The Security Awareness Cycle


The second step in the Security Awareness Cycle is to understand your audience. In this step you should be identifying the various groups within your organization. The purpose of this exercise is to outline each group so that you can identify their unique Security Awareness needs. Each group within the organization, and in some cases individuals within each group, will have unique security roles and responsibilities, and unique Security Awareness needs.

Executive leadership, or senior management, who are ultimately responsible for accepting residual risks to the organization will have different Security Awareness needs than for example the Accounting department or the Human Resources department. The Human Resources department, who may be dealing with health insurance and other Personal Identifiable Information (PII), will have different needs than for example the Information Technology department. Understanding whom your audience is can be critical in order to effectively tailor your Security Awareness training to increase the audience receptiveness to your desire to change their high-risk behaviors and to reinforce desired behaviors.

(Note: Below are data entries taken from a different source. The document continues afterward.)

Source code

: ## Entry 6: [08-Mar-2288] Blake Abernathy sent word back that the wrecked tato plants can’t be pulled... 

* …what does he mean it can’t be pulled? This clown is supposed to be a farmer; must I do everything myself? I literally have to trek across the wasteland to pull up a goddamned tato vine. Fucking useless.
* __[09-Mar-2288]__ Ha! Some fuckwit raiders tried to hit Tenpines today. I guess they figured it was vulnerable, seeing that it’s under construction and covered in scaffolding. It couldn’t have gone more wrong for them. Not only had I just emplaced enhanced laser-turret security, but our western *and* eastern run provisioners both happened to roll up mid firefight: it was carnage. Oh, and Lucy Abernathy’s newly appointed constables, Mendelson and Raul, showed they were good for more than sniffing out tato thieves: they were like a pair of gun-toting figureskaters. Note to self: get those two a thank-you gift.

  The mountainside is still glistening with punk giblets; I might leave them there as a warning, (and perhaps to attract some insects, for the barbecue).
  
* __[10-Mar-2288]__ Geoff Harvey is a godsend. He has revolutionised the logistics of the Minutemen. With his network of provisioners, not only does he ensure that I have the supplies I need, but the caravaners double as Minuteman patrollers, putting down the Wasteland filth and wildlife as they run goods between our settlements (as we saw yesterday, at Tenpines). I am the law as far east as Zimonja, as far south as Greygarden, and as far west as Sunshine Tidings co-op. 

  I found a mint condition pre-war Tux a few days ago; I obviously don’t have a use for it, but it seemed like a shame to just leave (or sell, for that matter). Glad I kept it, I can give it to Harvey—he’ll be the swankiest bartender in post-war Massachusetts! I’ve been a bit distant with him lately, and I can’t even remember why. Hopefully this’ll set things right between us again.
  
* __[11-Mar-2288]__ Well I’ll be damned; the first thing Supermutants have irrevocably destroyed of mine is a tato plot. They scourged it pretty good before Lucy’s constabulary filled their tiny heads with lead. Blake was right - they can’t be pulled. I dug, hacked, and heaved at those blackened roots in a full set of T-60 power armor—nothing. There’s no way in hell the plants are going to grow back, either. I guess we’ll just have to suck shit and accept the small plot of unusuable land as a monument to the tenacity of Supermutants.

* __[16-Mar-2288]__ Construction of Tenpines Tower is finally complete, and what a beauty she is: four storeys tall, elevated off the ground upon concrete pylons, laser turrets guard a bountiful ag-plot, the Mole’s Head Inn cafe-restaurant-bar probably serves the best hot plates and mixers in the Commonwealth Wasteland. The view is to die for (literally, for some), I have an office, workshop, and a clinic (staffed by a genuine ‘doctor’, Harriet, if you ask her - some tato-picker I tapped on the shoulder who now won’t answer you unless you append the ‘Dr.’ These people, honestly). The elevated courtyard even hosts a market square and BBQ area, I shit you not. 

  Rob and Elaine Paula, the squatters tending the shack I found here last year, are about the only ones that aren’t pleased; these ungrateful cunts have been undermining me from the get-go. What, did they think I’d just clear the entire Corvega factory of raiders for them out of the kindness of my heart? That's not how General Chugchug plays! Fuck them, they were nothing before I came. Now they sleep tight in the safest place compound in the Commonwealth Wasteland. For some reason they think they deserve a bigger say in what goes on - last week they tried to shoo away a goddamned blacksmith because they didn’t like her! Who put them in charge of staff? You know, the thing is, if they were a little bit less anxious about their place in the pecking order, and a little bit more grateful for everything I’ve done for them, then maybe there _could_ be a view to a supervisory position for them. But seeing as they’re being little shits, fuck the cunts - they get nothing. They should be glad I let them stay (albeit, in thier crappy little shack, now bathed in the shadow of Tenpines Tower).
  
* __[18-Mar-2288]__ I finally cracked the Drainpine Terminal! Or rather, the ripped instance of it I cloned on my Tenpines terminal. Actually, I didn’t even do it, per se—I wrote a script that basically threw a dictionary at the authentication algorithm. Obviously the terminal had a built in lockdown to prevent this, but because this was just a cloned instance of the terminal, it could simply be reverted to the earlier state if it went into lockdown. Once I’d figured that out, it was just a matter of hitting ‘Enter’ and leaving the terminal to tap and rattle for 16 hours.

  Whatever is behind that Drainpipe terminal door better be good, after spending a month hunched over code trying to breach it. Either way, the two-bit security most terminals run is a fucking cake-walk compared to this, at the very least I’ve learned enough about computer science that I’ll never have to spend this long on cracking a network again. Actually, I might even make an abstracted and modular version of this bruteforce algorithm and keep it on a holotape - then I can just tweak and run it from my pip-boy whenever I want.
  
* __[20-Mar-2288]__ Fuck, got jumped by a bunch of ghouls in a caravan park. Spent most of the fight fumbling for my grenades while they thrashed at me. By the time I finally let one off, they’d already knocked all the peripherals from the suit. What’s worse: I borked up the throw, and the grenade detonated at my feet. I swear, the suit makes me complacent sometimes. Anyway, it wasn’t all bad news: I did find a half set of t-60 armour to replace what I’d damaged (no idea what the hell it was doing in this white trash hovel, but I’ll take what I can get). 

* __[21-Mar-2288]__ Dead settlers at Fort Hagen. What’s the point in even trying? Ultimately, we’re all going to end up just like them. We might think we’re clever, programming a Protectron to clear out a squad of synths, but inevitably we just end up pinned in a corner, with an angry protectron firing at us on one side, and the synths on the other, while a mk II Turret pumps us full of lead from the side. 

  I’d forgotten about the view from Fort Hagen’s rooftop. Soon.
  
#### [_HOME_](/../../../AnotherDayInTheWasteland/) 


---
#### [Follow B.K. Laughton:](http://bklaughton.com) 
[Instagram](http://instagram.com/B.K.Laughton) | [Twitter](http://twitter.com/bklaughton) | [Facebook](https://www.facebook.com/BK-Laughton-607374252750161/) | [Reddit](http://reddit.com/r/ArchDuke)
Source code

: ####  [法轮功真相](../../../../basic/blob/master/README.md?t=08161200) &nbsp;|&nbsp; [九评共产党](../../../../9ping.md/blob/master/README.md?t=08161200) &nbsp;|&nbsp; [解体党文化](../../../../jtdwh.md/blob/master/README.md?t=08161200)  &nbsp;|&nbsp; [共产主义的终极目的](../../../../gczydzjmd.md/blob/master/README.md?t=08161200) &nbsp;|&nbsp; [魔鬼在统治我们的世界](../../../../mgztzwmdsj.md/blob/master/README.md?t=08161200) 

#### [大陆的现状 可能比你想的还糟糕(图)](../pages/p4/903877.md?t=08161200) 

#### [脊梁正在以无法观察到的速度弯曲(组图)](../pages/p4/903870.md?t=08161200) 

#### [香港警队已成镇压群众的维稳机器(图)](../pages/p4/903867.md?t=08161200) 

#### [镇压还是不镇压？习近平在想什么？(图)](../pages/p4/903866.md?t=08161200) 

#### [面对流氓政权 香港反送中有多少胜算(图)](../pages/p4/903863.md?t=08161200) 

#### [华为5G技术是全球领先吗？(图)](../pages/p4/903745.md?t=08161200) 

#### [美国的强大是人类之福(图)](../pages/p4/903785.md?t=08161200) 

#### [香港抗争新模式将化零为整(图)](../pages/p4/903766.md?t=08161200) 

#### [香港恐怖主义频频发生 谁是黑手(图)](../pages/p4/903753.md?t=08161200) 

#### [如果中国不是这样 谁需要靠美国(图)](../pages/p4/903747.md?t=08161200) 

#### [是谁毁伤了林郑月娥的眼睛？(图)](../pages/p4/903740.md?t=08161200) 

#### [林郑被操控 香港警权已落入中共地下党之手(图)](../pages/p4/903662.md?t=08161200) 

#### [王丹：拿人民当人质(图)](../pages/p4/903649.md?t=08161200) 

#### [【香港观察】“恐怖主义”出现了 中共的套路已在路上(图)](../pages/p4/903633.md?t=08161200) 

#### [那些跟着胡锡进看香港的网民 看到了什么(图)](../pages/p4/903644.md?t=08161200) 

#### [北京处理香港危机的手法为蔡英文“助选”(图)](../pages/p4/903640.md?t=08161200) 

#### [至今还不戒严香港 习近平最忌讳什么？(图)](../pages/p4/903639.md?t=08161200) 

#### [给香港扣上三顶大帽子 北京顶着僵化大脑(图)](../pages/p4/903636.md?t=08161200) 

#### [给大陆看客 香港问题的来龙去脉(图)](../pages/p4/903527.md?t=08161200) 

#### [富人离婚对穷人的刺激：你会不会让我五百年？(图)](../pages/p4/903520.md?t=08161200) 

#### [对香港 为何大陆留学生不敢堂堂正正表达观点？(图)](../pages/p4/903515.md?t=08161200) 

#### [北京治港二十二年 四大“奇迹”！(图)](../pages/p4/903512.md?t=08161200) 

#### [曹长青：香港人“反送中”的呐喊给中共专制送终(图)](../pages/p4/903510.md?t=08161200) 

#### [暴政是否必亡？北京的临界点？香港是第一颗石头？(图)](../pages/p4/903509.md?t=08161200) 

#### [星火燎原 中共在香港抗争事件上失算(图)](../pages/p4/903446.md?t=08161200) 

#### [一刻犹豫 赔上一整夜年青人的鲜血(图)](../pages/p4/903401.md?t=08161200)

Now that you have an understanding of whom your audience is and what their needs are it is important to gain an understanding of how they learn in order to best deliver Security Awareness. We can draw from theories from educational psychology to help us with this. People have different cognitive skills, which mean that each person’s ability to learn, and digest new information and knowledge, differ from one another. People also have different styles of learning. Some people prefer a spatial teaching style where the use of images and other visual tools are used in the learning process. Other people may prefer an aural teaching style where the information is delivered in spoken form and some prefer a logical teaching style where logic and reasoning is used in the learning process. And lastly, people have different mental models where we all have a different thought process and understanding of the relationship between our work, tasks, tools, risks, threats, and actions. Having an understanding of this will help when developing Security Awareness support materials for the various groups to make sure it encompasses all the various learning styles.

Step 3: Identifying High-Risk and Desired Behaviors

The third step in the Security Awareness Cycle is to identify behaviors. Security Awareness is all about changing high-risk behaviors and reinforcing desired behaviors in order to reduce and mitigate security risks to the organization.